The student is supposed to seduce Mr. Yee and her cover story presupposes her to be married. To maintain her cover, she shouldn’t be a virgin if and when Mr. Yee makes his move. The group as a whole has already decided, before they even ask her, that she has to have sexual experience, but the only member of the organization who is not a virgin, and therefore theoretically able to teach her, is the rich kid who’s financing all their Baader-Meinnhof / Symbionese Liberation Army fantasies, and that only in brothels. He’s pathetic and she’s irritated, but she goes along with this only to walk out into a roomful of stares from her comrades – if they already sensed her level of intensity transcended their own, she’s now crossed an invisible border. She’s the one adult in the organization.

This is still true three years later when she confronts the director and his superior in the resistance, Old Wu, explaining in painful detail (and at the top of her lungs) exactly what goes on in her head when having sex with this literal sadist. By now, she has crossed over into a place where she has no real counterparts or peers. She can’t be open with Mr. Yee – he would kill her as surely as Tony Soprano ordered the hit on Chris’ fiancé Adrianna, and for the same reasons – yet nobody “on her side” has even a clue what it feels like to do what she does.
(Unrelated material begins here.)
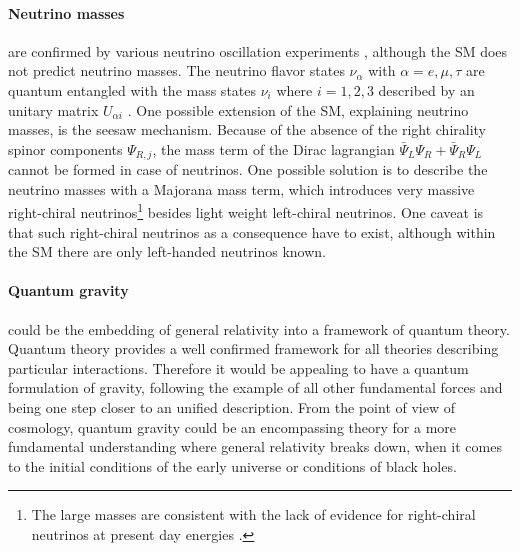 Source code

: \paragraph{Neutrino masses} are confirmed by various neutrino oscillation experiments \cite{Kajita}\cite{McDonald}, although the SM does not predict neutrino masses. The neutrino flavor states $\nu_\alpha$ with $\alpha=e,\mu,\tau$ are quantum entangled with the mass states $\nu_i$ where $i=1,2,3$ described by an unitary matrix $U_{\alpha i}$ \cite{mixing}. One possible extension of the SM, explaining neutrino masses, is the seesaw mechanism. Because of the absence of the right chirality spinor components $\Psi_{R,j}$, the mass term of the Dirac lagrangian $\bar{\Psi}_L\Psi_R+\bar{\Psi}_R\Psi_L$ cannot be formed in case of neutrinos. One possible solution is to describe the neutrino masses with a Majorana mass term, which introduces very massive right-chiral neutrinos\footnote{The large masses are consistent with the lack of evidence for right-chiral neutrinos at present day energies \cite{Nair}.} besides light weight left-chiral neutrinos. One caveat is that such right-chiral neutrinos as a consequence have to exist, although within the SM there are only left-handed neutrinos known. \cite{Nair}
\paragraph{Quantum gravity} could be the embedding of general relativity into a framework of quantum theory. Quantum theory provides a well confirmed framework for all theories describing particular interactions. Therefore it would be appealing to have a quantum formulation of gravity, following the example of all other fundamental forces and being one step closer to an unified description. From the point of view of cosmology, quantum gravity could be an encompassing theory for a more fundamental understanding where general relativity breaks down, when it comes to the initial conditions of the early universe or conditions of black holes. \cite{quantumgravity}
Her one other friend in the household, Mrs. Yee (played by Joan Chen), is in denial of everything, from her husband’s infidelities to the coming consequences of the Second World War. She just sits in the compound, playing mah jong, or goes shopping. When Mr. Yee rapes Mrs. Mak, it’s exhausting and painful to watch. (It also ensures that none of the later sex scenes can be perceived as driven by desire.) My wife swears that when, at the scene’s end, Mr. Yee throws Mrs. Mak’s coat at her half-naked form, rolled up into a fetal position on the bed, she’s half-smiling because she knows she’s got him. Who here is the hunter & who is the bait?

If this film has a direct antecedent, it’s not Brokeback Mountain or films like Last Tango in Paris or Realm of the Senses, but Ang Lee’s own The Ice Storm, still his best feature, in how it strips each character of every pretense until we get down to drives & contradictions. What are we supposed to think of a woman who uses sex for anything but love? What is she herself supposed to think? Or Mr. Yee, for that matter? When he takes Mrs. Mak to a Japanese geisha house, she says to him “You want me to be your whore.” “No,” he replies, “I’m the whore here.” These are lines, of course, that apply every bit as much to actors & directors, and a more Brechtian director would have shown a boom mike or cameraman reflected in a window to underscore the point. Lee is centuries beyond the nonsense that equates fucking with love or commitment, and yet he’s fascinated with the undeniable psychic power it wields on everyone who enters into its orbit. And, on some level, that’s all of us.